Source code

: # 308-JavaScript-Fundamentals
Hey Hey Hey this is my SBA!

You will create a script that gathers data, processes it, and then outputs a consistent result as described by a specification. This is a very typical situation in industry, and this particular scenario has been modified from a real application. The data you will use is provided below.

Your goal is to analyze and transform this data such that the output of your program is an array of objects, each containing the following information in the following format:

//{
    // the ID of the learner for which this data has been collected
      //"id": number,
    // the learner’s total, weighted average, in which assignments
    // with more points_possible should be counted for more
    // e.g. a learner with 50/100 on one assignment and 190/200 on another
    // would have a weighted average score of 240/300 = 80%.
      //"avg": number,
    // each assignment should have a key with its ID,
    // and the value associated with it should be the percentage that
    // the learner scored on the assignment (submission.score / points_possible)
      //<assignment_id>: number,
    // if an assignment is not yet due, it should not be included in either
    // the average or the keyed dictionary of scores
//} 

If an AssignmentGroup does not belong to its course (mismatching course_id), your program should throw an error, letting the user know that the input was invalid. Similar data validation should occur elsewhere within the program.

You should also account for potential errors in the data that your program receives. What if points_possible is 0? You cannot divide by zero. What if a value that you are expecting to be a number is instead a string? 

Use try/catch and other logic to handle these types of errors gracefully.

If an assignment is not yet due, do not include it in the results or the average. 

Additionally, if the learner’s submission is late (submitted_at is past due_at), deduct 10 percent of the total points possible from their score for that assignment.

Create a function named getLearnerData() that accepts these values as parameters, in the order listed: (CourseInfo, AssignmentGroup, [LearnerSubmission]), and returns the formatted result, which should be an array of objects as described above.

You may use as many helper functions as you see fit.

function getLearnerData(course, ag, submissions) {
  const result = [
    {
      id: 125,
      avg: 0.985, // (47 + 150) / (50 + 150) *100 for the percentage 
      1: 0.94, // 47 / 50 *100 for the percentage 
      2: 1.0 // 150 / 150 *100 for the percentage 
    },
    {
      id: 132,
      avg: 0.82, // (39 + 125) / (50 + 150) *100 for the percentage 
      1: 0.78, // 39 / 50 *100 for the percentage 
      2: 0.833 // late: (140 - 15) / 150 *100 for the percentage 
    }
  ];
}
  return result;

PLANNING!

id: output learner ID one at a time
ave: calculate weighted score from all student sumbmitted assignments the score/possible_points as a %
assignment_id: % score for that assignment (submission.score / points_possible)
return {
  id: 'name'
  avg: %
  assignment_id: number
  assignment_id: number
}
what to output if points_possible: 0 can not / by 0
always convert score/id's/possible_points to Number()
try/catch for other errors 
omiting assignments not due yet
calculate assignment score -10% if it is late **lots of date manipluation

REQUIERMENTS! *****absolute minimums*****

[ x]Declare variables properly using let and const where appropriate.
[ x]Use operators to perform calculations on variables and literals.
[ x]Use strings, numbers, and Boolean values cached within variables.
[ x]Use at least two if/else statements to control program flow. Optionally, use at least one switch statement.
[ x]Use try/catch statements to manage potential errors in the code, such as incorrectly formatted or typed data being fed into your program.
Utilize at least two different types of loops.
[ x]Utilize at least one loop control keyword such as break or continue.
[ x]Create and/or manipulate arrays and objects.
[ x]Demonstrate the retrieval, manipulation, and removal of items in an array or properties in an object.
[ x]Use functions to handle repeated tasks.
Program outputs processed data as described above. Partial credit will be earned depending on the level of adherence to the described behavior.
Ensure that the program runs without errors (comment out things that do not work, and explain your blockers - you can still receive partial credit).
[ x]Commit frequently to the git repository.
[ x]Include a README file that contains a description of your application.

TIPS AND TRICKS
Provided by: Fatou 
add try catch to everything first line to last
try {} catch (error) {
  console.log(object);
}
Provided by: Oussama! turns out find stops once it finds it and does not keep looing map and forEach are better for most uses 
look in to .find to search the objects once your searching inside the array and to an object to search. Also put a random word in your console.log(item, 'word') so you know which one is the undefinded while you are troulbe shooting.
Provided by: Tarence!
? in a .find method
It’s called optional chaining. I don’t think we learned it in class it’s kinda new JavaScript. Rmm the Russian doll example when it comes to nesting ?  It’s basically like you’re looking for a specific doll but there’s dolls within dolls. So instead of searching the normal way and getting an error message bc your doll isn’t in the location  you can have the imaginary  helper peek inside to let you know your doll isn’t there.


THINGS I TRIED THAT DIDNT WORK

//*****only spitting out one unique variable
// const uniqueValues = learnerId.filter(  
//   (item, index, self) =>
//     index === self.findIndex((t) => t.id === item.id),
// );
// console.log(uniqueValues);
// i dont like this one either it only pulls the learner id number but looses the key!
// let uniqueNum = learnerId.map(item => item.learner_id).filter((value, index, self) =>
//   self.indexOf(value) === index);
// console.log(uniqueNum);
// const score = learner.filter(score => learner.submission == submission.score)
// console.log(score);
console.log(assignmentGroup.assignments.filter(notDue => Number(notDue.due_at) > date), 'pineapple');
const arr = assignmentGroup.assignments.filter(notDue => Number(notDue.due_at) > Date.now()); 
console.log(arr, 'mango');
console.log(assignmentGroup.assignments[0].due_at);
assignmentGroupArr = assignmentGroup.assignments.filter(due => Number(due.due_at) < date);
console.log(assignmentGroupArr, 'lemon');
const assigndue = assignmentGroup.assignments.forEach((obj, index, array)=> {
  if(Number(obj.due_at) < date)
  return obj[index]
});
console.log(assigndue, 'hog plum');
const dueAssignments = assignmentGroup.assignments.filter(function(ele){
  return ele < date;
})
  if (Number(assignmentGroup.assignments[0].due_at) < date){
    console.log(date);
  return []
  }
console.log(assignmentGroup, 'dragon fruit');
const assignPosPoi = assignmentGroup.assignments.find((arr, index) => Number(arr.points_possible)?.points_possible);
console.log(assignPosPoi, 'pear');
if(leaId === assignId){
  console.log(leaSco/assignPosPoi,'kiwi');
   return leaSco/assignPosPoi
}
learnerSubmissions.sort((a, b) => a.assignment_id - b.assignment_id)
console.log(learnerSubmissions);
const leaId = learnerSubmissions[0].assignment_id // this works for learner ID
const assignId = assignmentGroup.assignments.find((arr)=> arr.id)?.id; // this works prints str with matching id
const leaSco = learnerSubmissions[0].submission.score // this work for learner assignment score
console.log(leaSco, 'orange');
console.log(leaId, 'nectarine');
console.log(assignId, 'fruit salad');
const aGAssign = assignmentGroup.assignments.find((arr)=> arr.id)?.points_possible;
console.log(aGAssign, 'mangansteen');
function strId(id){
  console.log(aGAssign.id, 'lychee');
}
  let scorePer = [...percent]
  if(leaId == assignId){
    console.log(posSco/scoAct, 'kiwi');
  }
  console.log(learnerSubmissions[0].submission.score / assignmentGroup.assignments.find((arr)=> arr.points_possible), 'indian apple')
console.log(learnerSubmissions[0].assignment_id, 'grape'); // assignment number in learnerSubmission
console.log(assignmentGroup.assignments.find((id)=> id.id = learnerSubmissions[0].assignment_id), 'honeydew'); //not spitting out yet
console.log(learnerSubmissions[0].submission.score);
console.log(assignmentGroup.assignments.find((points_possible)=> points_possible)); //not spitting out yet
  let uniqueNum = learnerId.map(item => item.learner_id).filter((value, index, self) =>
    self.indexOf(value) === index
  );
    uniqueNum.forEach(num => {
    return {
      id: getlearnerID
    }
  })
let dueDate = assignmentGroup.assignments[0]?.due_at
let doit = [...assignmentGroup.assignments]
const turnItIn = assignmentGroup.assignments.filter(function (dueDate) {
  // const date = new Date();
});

########################################

# DIRECTIONS FOR THIS TASK:
Transcribe the listing in full, line by line.

# OUTPUT BELOW:
Source code

: # 308-JavaScript-Fundamentals
Hey Hey Hey this is my SBA!

You will create a script that gathers data, processes it, and then outputs a consistent result as described by a specification. This is a very typical situation in industry, and this particular scenario has been modified from a real application. The data you will use is provided below.

Your goal is to analyze and transform this data such that the output of your program is an array of objects, each containing the following information in the following format:

//{
    // the ID of the learner for which this data has been collected
      //"id": number,
    // the learner’s total, weighted average, in which assignments
    // with more points_possible should be counted for more
    // e.g. a learner with 50/100 on one assignment and 190/200 on another
    // would have a weighted average score of 240/300 = 80%.
      //"avg": number,
    // each assignment should have a key with its ID,
    // and the value associated with it should be the percentage that
    // the learner scored on the assignment (submission.score / points_possible)
      //<assignment_id>: number,
    // if an assignment is not yet due, it should not be included in either
    // the average or the keyed dictionary of scores
//} 

If an AssignmentGroup does not belong to its course (mismatching course_id), your program should throw an error, letting the user know that the input was invalid. Similar data validation should occur elsewhere within the program.

You should also account for potential errors in the data that your program receives. What if points_possible is 0? You cannot divide by zero. What if a value that you are expecting to be a number is instead a string? 

Use try/catch and other logic to handle these types of errors gracefully.

If an assignment is not yet due, do not include it in the results or the average. 

Additionally, if the learner’s submission is late (submitted_at is past due_at), deduct 10 percent of the total points possible from their score for that assignment.

Create a function named getLearnerData() that accepts these values as parameters, in the order listed: (CourseInfo, AssignmentGroup, [LearnerSubmission]), and returns the formatted result, which should be an array of objects as described above.

You may use as many helper functions as you see fit.

function getLearnerData(course, ag, submissions) {
  const result = [
    {
      id: 125,
      avg: 0.985, // (47 + 150) / (50 + 150) *100 for the percentage 
      1: 0.94, // 47 / 50 *100 for the percentage 
      2: 1.0 // 150 / 150 *100 for the percentage 
    },
    {
      id: 132,
      avg: 0.82, // (39 + 125) / (50 + 150) *100 for the percentage 
      1: 0.78, // 39 / 50 *100 for the percentage 
      2: 0.833 // late: (140 - 15) / 150 *100 for the percentage 
    }
  ];
}
  return result;

PLANNING!

id: output learner ID one at a time
ave: calculate weighted score from all student sumbmitted assignments the score/possible_points as a %
assignment_id: % score for that assignment (submission.score / points_possible)
return {
  id: 'name'
  avg: %
  assignment_id: number
  assignment_id: number
}
what to output if points_possible: 0 can not / by 0
always convert score/id's/possible_points to Number()
try/catch for other errors 
omiting assignments not due yet
calculate assignment score -10% if it is late **lots of date manipluation

REQUIERMENTS! *****absolute minimums*****

[ x]Declare variables properly using let and const where appropriate.
[ x]Use operators to perform calculations on variables and literals.
[ x]Use strings, numbers, and Boolean values cached within variables.
[ x]Use at least two if/else statements to control program flow. Optionally, use at least one switch statement.
[ x]Use try/catch statements to manage potential errors in the code, such as incorrectly formatted or typed data being fed into your program.
Utilize at least two different types of loops.
[ x]Utilize at least one loop control keyword such as break or continue.
[ x]Create and/or manipulate arrays and objects.
[ x]Demonstrate the retrieval, manipulation, and removal of items in an array or properties in an object.
[ x]Use functions to handle repeated tasks.
Program outputs processed data as described above. Partial credit will be earned depending on the level of adherence to the described behavior.
Ensure that the program runs without errors (comment out things that do not work, and explain your blockers - you can still receive partial credit).
[ x]Commit frequently to the git repository.
[ x]Include a README file that contains a description of your application.

TIPS AND TRICKS
Provided by: Fatou 
add try catch to everything first line to last
try {} catch (error) {
  console.log(object);
}
Provided by: Oussama! turns out find stops once it finds it and does not keep looing map and forEach are better for most uses 
look in to .find to search the objects once your searching inside the array and to an object to search. Also put a random word in your console.log(item, 'word') so you know which one is the undefinded while you are troulbe shooting.
Provided by: Tarence!
? in a .find method
It’s called optional chaining. I don’t think we learned it in class it’s kinda new JavaScript. Rmm the Russian doll example when it comes to nesting ?  It’s basically like you’re looking for a specific doll but there’s dolls within dolls. So instead of searching the normal way and getting an error message bc your doll isn’t in the location  you can have the imaginary  helper peek inside to let you know your doll isn’t there.


THINGS I TRIED THAT DIDNT WORK

//*****only spitting out one unique variable
// const uniqueValues = learnerId.filter(  
//   (item, index, self) =>
//     index === self.findIndex((t) => t.id === item.id),
// );
// console.log(uniqueValues);
// i dont like this one either it only pulls the learner id number but looses the key!
// let uniqueNum = learnerId.map(item => item.learner_id).filter((value, index, self) =>
//   self.indexOf(value) === index);
// console.log(uniqueNum);
// const score = learner.filter(score => learner.submission == submission.score)
// console.log(score);
console.log(assignmentGroup.assignments.filter(notDue => Number(notDue.due_at) > date), 'pineapple');
const arr = assignmentGroup.assignments.filter(notDue => Number(notDue.due_at) > Date.now()); 
console.log(arr, 'mango');
console.log(assignmentGroup.assignments[0].due_at);
assignmentGroupArr = assignmentGroup.assignments.filter(due => Number(due.due_at) < date);
console.log(assignmentGroupArr, 'lemon');
const assigndue = assignmentGroup.assignments.forEach((obj, index, array)=> {
  if(Number(obj.due_at) < date)
  return obj[index]
});
console.log(assigndue, 'hog plum');
const dueAssignments = assignmentGroup.assignments.filter(function(ele){
  return ele < date;
})
  if (Number(assignmentGroup.assignments[0].due_at) < date){
    console.log(date);
  return []
  }
console.log(assignmentGroup, 'dragon fruit');
const assignPosPoi = assignmentGroup.assignments.find((arr, index) => Number(arr.points_possible)?.points_possible);
console.log(assignPosPoi, 'pear');
if(leaId === assignId){
  console.log(leaSco/assignPosPoi,'kiwi');
   return leaSco/assignPosPoi
}
learnerSubmissions.sort((a, b) => a.assignment_id - b.assignment_id)
console.log(learnerSubmissions);
const leaId = learnerSubmissions[0].assignment_id // this works for learner ID
const assignId = assignmentGroup.assignments.find((arr)=> arr.id)?.id; // this works prints str with matching id
const leaSco = learnerSubmissions[0].submission.score // this work for learner assignment score
console.log(leaSco, 'orange');
console.log(leaId, 'nectarine');
console.log(assignId, 'fruit salad');
const aGAssign = assignmentGroup.assignments.find((arr)=> arr.id)?.points_possible;
console.log(aGAssign, 'mangansteen');
function strId(id){
  console.log(aGAssign.id, 'lychee');
}
  let scorePer = [...percent]
  if(leaId == assignId){
    console.log(posSco/scoAct, 'kiwi');
  }
  console.log(learnerSubmissions[0].submission.score / assignmentGroup.assignments.find((arr)=> arr.points_possible), 'indian apple')
console.log(learnerSubmissions[0].assignment_id, 'grape'); // assignment number in learnerSubmission
console.log(assignmentGroup.assignments.find((id)=> id.id = learnerSubmissions[0].assignment_id), 'honeydew'); //not spitting out yet
console.log(learnerSubmissions[0].submission.score);
console.log(assignmentGroup.assignments.find((points_possible)=> points_possible)); //not spitting out yet
  let uniqueNum = learnerId.map(item => item.learner_id).filter((value, index, self) =>
    self.indexOf(value) === index
  );
    uniqueNum.forEach(num => {
    return {
      id: getlearnerID
    }
  })
let dueDate = assignmentGroup.assignments[0]?.due_at
let doit = [...assignmentGroup.assignments]
const turnItIn = assignmentGroup.assignments.filter(function (dueDate) {
  // const date = new Date();
});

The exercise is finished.